» Instructions to follow: Don't include any picture when you restate the data word for word.

» Information provided:
⁂

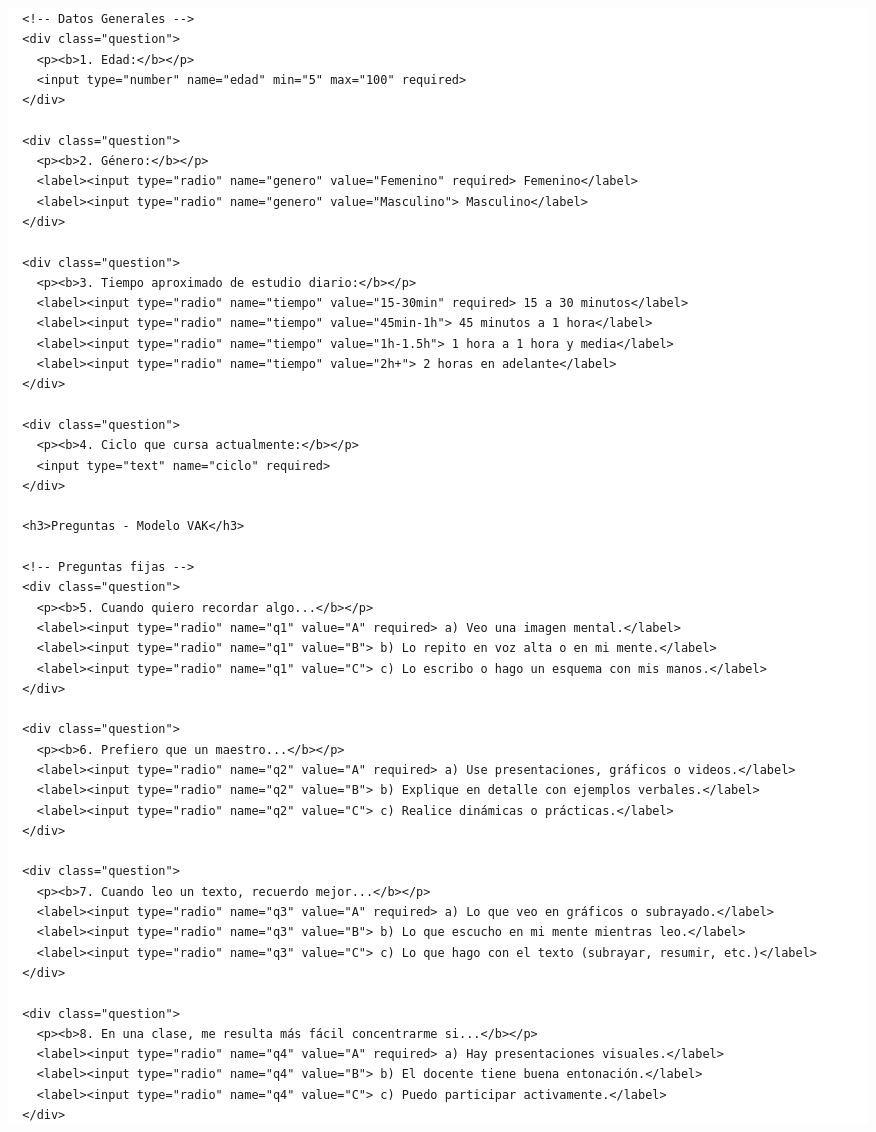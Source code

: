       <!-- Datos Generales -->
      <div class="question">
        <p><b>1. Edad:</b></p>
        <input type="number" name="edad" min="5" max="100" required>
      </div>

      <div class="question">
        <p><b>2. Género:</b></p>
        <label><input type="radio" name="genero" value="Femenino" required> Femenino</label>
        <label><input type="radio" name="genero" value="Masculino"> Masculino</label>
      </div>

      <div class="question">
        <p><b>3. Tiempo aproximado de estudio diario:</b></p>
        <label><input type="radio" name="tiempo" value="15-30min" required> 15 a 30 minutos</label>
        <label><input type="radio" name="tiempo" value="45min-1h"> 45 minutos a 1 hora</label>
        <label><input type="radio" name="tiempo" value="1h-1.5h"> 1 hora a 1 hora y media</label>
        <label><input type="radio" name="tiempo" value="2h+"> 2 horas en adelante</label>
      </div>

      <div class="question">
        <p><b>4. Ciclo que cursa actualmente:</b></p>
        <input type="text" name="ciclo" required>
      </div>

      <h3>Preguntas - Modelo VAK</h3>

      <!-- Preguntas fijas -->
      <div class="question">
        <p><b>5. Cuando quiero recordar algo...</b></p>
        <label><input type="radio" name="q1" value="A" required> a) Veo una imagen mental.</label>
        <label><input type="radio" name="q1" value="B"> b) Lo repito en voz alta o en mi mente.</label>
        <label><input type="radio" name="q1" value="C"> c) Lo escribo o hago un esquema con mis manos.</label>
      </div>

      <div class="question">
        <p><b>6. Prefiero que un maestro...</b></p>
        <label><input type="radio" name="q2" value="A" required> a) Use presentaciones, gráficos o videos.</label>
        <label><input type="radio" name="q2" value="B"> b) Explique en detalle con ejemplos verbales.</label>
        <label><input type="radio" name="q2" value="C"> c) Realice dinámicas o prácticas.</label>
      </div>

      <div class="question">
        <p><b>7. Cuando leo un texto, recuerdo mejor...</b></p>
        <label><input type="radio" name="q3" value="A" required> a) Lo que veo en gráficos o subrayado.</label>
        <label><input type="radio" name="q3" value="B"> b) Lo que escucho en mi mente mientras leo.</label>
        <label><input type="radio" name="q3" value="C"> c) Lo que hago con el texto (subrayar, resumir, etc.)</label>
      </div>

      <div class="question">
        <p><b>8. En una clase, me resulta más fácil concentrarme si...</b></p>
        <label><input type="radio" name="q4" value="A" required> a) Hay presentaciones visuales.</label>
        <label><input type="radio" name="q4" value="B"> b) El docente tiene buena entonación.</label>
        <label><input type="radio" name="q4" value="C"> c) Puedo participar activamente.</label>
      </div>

⁂

» Task output:
Source code

:       <!-- Datos Generales -->
      <div class="question">
        <p><b>1. Edad:</b></p>
        <input type="number" name="edad" min="5" max="100" required>
      </div>

      <div class="question">
        <p><b>2. Género:</b></p>
        <label><input type="radio" name="genero" value="Femenino" required> Femenino</label>
        <label><input type="radio" name="genero" value="Masculino"> Masculino</label>
      </div>

      <div class="question">
        <p><b>3. Tiempo aproximado de estudio diario:</b></p>
        <label><input type="radio" name="tiempo" value="15-30min" required> 15 a 30 minutos</label>
        <label><input type="radio" name="tiempo" value="45min-1h"> 45 minutos a 1 hora</label>
        <label><input type="radio" name="tiempo" value="1h-1.5h"> 1 hora a 1 hora y media</label>
        <label><input type="radio" name="tiempo" value="2h+"> 2 horas en adelante</label>
      </div>

      <div class="question">
        <p><b>4. Ciclo que cursa actualmente:</b></p>
        <input type="text" name="ciclo" required>
      </div>

      <h3>Preguntas - Modelo VAK</h3>

      <!-- Preguntas fijas -->
      <div class="question">
        <p><b>5. Cuando quiero recordar algo...</b></p>
        <label><input type="radio" name="q1" value="A" required> a) Veo una imagen mental.</label>
        <label><input type="radio" name="q1" value="B"> b) Lo repito en voz alta o en mi mente.</label>
        <label><input type="radio" name="q1" value="C"> c) Lo escribo o hago un esquema con mis manos.</label>
      </div>

      <div class="question">
        <p><b>6. Prefiero que un maestro...</b></p>
        <label><input type="radio" name="q2" value="A" required> a) Use presentaciones, gráficos o videos.</label>
        <label><input type="radio" name="q2" value="B"> b) Explique en detalle con ejemplos verbales.</label>
        <label><input type="radio" name="q2" value="C"> c) Realice dinámicas o prácticas.</label>
      </div>

      <div class="question">
        <p><b>7. Cuando leo un texto, recuerdo mejor...</b></p>
        <label><input type="radio" name="q3" value="A" required> a) Lo que veo en gráficos o subrayado.</label>
        <label><input type="radio" name="q3" value="B"> b) Lo que escucho en mi mente mientras leo.</label>
        <label><input type="radio" name="q3" value="C"> c) Lo que hago con el texto (subrayar, resumir, etc.)</label>
      </div>

      <div class="question">
        <p><b>8. En una clase, me resulta más fácil concentrarme si...</b></p>
        <label><input type="radio" name="q4" value="A" required> a) Hay presentaciones visuales.</label>
        <label><input type="radio" name="q4" value="B"> b) El docente tiene buena entonación.</label>
        <label><input type="radio" name="q4" value="C"> c) Puedo participar activamente.</label>
      </div>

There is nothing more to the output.